╭──

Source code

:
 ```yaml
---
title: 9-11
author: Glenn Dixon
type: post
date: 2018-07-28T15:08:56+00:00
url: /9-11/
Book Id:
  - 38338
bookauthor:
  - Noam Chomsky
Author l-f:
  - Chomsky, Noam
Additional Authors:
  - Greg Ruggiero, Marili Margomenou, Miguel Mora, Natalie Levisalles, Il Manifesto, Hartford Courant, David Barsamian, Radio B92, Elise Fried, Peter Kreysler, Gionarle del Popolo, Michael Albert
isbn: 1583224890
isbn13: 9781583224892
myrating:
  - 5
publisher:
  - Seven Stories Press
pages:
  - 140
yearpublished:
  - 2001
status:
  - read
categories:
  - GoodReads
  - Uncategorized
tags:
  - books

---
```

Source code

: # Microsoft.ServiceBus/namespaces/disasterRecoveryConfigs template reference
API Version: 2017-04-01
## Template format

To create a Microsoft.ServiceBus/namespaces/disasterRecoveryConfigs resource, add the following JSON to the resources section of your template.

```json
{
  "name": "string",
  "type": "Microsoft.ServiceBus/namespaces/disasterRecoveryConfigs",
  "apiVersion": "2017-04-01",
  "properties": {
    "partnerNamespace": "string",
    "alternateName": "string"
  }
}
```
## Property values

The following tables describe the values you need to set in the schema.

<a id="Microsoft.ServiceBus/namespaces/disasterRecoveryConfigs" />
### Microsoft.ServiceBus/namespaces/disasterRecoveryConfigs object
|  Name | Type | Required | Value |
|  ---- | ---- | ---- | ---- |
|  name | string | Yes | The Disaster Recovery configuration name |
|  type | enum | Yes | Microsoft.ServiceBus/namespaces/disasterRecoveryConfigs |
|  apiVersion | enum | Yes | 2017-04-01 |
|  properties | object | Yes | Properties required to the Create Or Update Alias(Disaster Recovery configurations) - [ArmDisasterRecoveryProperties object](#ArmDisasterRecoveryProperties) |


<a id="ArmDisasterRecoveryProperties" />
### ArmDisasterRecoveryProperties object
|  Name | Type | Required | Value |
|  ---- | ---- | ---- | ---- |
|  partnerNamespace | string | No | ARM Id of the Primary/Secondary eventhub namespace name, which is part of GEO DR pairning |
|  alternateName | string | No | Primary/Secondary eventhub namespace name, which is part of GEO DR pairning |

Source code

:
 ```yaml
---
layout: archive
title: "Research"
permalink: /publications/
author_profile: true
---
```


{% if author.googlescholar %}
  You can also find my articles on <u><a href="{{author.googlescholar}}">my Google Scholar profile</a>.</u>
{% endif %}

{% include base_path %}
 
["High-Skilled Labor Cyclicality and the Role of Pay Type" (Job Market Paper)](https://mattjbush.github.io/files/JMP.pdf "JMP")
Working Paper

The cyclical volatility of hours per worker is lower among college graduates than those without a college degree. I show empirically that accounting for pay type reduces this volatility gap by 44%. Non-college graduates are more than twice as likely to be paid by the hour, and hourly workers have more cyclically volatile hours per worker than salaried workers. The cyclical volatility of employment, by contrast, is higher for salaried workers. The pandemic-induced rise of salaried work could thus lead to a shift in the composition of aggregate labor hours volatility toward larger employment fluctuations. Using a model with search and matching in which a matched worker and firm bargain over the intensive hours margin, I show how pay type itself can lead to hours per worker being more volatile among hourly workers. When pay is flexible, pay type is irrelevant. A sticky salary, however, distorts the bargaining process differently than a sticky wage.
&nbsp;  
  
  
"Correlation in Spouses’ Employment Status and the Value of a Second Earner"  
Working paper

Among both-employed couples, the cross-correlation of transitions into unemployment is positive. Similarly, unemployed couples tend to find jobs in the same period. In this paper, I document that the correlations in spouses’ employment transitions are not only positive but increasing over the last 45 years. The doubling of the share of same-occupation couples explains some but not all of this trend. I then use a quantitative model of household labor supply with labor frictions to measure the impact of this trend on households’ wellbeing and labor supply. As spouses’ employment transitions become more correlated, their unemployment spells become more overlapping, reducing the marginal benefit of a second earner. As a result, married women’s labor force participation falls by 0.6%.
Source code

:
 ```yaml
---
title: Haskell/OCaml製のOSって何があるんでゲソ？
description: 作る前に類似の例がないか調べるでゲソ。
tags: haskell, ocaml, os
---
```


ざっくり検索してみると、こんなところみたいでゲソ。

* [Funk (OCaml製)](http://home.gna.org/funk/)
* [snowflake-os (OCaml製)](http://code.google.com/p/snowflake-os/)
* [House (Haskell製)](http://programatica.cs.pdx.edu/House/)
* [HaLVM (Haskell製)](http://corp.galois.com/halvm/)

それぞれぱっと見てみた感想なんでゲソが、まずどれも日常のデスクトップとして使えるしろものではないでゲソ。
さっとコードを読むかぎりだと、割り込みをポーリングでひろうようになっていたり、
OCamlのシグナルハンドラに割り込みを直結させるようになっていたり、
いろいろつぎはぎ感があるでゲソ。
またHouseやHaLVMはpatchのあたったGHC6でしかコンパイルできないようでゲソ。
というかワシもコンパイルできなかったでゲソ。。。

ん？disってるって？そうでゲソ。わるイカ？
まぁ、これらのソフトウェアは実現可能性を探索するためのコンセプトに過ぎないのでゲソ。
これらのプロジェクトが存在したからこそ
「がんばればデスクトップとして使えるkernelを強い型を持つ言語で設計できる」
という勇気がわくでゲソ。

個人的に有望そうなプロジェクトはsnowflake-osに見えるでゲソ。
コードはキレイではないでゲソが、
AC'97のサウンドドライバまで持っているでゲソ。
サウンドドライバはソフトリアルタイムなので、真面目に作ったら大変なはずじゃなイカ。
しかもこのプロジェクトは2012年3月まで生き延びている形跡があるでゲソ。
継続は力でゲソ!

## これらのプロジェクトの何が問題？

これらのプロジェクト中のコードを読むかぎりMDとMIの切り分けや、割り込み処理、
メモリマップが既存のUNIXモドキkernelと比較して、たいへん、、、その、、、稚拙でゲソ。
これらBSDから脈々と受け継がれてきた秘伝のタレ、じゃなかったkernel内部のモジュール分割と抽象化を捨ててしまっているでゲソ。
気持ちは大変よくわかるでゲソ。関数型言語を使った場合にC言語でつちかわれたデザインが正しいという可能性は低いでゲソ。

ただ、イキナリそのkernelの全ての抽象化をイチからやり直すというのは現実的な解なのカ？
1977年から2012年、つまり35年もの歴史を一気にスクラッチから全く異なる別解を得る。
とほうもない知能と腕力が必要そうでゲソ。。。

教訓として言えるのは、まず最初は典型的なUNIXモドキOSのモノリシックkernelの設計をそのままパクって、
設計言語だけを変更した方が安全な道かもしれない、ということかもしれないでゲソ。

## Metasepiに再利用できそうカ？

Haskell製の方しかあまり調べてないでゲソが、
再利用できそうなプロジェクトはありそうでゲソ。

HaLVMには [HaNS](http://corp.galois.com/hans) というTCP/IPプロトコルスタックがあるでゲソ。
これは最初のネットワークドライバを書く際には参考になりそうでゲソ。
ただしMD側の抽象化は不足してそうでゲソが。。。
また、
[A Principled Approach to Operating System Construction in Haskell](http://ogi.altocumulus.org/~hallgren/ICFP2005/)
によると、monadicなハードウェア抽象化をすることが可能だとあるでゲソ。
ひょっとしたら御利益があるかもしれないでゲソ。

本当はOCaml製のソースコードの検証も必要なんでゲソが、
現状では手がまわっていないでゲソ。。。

╰──

# Task goal
Could you write out exactly the lines above, starting at the first one and ending with the line that has "## Template format"?

# Exercise output
Source code

:
 ```yaml
---
title: 9-11
author: Glenn Dixon
type: post
date: 2018-07-28T15:08:56+00:00
url: /9-11/
Book Id:
  - 38338
bookauthor:
  - Noam Chomsky
Author l-f:
  - Chomsky, Noam
Additional Authors:
  - Greg Ruggiero, Marili Margomenou, Miguel Mora, Natalie Levisalles, Il Manifesto, Hartford Courant, David Barsamian, Radio B92, Elise Fried, Peter Kreysler, Gionarle del Popolo, Michael Albert
isbn: 1583224890
isbn13: 9781583224892
myrating:
  - 5
publisher:
  - Seven Stories Press
pages:
  - 140
yearpublished:
  - 2001
status:
  - read
categories:
  - GoodReads
  - Uncategorized
tags:
  - books

---
```

Source code

: # Microsoft.ServiceBus/namespaces/disasterRecoveryConfigs template reference
API Version: 2017-04-01
## Template format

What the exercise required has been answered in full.